Una risposta militare era politicamente inevitabile per l’amministrazione Biden. Come normalmente accade in un anno elettorale, qualsiasi grave sviluppo interno o incidente internazionale che coinvolga gli interessi o il prestigio degli Stati Uniti diventa un momento determinante per l’amministrazione in carica, sia essa repubblicana o democratica.

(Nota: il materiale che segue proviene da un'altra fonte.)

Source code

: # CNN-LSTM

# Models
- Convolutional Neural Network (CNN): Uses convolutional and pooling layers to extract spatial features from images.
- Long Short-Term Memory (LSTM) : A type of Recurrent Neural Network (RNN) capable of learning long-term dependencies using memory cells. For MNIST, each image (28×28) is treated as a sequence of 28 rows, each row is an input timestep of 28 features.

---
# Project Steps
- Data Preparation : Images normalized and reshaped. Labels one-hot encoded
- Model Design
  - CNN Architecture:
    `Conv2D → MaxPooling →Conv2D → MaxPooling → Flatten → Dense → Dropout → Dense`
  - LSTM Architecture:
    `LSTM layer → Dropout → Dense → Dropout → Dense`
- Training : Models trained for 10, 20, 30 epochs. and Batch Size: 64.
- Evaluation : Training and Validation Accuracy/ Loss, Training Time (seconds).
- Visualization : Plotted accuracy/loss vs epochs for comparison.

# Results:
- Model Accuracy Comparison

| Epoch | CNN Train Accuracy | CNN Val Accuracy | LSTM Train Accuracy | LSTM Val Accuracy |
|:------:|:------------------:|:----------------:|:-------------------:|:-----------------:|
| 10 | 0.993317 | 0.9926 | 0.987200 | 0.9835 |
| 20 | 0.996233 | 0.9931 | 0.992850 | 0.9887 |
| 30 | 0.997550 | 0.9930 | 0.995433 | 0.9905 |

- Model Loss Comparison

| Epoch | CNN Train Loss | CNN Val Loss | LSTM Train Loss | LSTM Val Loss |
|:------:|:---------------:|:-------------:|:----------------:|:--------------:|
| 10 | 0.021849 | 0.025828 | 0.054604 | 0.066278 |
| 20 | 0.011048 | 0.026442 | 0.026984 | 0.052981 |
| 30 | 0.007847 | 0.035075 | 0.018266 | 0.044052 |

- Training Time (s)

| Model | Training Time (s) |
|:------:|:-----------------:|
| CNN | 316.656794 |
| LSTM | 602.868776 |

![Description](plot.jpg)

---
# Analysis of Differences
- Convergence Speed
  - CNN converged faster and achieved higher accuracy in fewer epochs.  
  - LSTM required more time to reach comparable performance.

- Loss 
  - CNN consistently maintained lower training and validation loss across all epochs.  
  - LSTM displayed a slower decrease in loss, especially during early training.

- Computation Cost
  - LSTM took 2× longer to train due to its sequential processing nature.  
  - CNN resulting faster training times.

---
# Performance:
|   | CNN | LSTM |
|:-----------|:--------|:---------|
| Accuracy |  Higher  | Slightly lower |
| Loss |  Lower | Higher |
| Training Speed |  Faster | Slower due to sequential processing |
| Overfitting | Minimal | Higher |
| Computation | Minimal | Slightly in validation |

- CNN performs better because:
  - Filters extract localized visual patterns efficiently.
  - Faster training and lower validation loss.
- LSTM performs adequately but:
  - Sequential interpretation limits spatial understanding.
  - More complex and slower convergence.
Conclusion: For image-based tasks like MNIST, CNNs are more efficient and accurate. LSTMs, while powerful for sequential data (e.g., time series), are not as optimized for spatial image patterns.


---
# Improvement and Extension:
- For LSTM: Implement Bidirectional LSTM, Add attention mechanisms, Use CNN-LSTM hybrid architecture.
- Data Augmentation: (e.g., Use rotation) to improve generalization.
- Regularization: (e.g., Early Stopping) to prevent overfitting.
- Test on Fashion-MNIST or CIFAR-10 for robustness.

La misurata ritorsione riflette il fatto che il presidente degli Stati Uniti ha molto di cui preoccuparsi in termini di percezione interna e atteggiamento degli elettori che cerca di influenzare a suo favore, nonché dei drammatici cambiamenti nell’elettorato del suo stesso partito.
Pressioni di Trump
Dal 7 ottobre, il governo israeliano ha cercato di dipingere l’attacco di Hamas come un atto di aggressione iraniana. Dopo l’attentato del 28 gennaio in Giordania, alcuni membri repubblicani del Congresso hanno fatto eco a questa posizione.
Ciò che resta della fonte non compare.